(Stored data entries)
Content starts
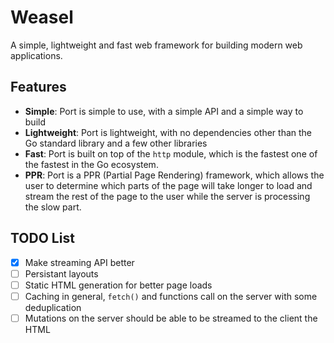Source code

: # Weasel

A simple, lightweight and fast web framework for building modern web applications.

## Features

- **Simple**: Port is simple to use, with a simple API and a simple way to build
- **Lightweight**: Port is lightweight, with no dependencies other than the Go standard
library and a few other libraries
- **Fast**: Port is built on top of the `http` module, which is the fastest one
of the fastest in the Go ecosystem.
- **PPR**: Port is a PPR (Partial Page Rendering) framework, which allows the user to
determine which parts of the page will take longer to load and stream the rest of the
page to the user while the server is processing the slow part.

## TODO List

- [x] Make streaming API better
- [ ] Persistant layouts
- [ ] Static HTML
generation for better page loads
- [ ] Caching in general, `fetch()` and functions call on the server with some
deduplication
- [ ] Mutations on the server should be able to be streamed to the client the HTML
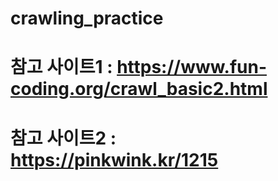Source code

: # crawling_practice

# 참고 사이트1 : https://www.fun-coding.org/crawl_basic2.html
# 참고 사이트2 : https://pinkwink.kr/1215
            
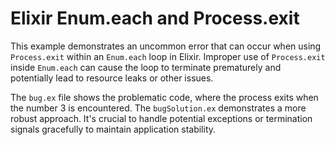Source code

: # Elixir Enum.each and Process.exit

This example demonstrates an uncommon error that can occur when using `Process.exit` within an `Enum.each` loop in Elixir.  Improper use of `Process.exit` inside `Enum.each` can cause the loop to terminate prematurely and potentially lead to resource leaks or other issues. 

The `bug.ex` file shows the problematic code, where the process exits when the number 3 is encountered. The `bugSolution.ex` demonstrates a more robust approach.  It's crucial to handle potential exceptions or termination signals gracefully to maintain application stability.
Content ends
**THE PROBLEM:** Find the number of lines above that hold the word "lightweight", then write that number by itself.

**RESPONSE TO THIS EXERCISE:** 2